Fantastic Fest Review: A Dark Song

Sorcery and loss meld in stunning debut

Magic as call and response with the universe in fear-drenched character study A Dark Song

Magic is not science. It is not parlor tricks. It is not dancing widdershins around the cemetery at midnight. In A Dark Song, the revelatory debut feature from writer/director Liam Gavin, it is the dark pumping blood of the universe, a dangerous negotiation with implacable near-incomprehensible powers of light and dark.

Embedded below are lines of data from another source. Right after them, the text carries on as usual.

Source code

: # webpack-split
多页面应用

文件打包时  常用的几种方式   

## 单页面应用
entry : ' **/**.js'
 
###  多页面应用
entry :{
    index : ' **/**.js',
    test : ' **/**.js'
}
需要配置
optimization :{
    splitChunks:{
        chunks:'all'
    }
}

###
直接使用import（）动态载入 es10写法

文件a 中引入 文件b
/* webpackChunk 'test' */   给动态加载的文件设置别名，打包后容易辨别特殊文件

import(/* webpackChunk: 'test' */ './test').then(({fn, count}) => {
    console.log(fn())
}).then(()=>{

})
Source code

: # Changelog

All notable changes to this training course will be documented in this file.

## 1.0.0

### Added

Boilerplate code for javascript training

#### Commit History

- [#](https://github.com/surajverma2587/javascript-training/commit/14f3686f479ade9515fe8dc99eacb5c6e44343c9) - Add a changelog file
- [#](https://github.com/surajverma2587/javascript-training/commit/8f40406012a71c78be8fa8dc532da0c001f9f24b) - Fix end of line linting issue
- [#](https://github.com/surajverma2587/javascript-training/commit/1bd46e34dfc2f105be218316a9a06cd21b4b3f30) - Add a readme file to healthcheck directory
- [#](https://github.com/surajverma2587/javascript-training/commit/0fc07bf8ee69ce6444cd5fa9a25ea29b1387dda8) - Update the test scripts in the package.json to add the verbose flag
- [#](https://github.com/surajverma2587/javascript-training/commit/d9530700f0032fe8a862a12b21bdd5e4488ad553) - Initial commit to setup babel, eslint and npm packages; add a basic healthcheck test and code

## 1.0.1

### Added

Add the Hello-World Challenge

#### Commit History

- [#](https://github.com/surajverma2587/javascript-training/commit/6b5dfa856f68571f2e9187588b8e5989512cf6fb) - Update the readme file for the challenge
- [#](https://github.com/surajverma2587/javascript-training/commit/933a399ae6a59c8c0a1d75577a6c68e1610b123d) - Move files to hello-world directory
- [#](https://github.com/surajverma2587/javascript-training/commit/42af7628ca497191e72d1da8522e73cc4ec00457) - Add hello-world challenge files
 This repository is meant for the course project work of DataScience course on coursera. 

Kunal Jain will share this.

When Sophia Howard (Catherine Walker) and Joseph Solomon (Steve Oram, best known for Ben Wheatley's Sightseers) first meet, it could be mistaken for an awkward first coffee date. Instead, it is the beginning of a sorcerous compact. Sophia wants to talk with her dead son, and Joseph is the magician that can open that door. But this is not a minor task. This is six months sealed within a Welsh mansion, with Howard as the rebellious pupil to Solomon's jaded, brutal necromancer.

This is not the traditional depiction of magic as a Bewitched-style super power. And if you think the televised version of John Constantine is the gritty alternative, you're in a for a rude awakening (although comic fans may recognize the sense of cosmic nihilism of Garth Ennis' early Nineties Hellblazer run). This is a character study of driven, dangerous people, attempting to break the rules of the universe.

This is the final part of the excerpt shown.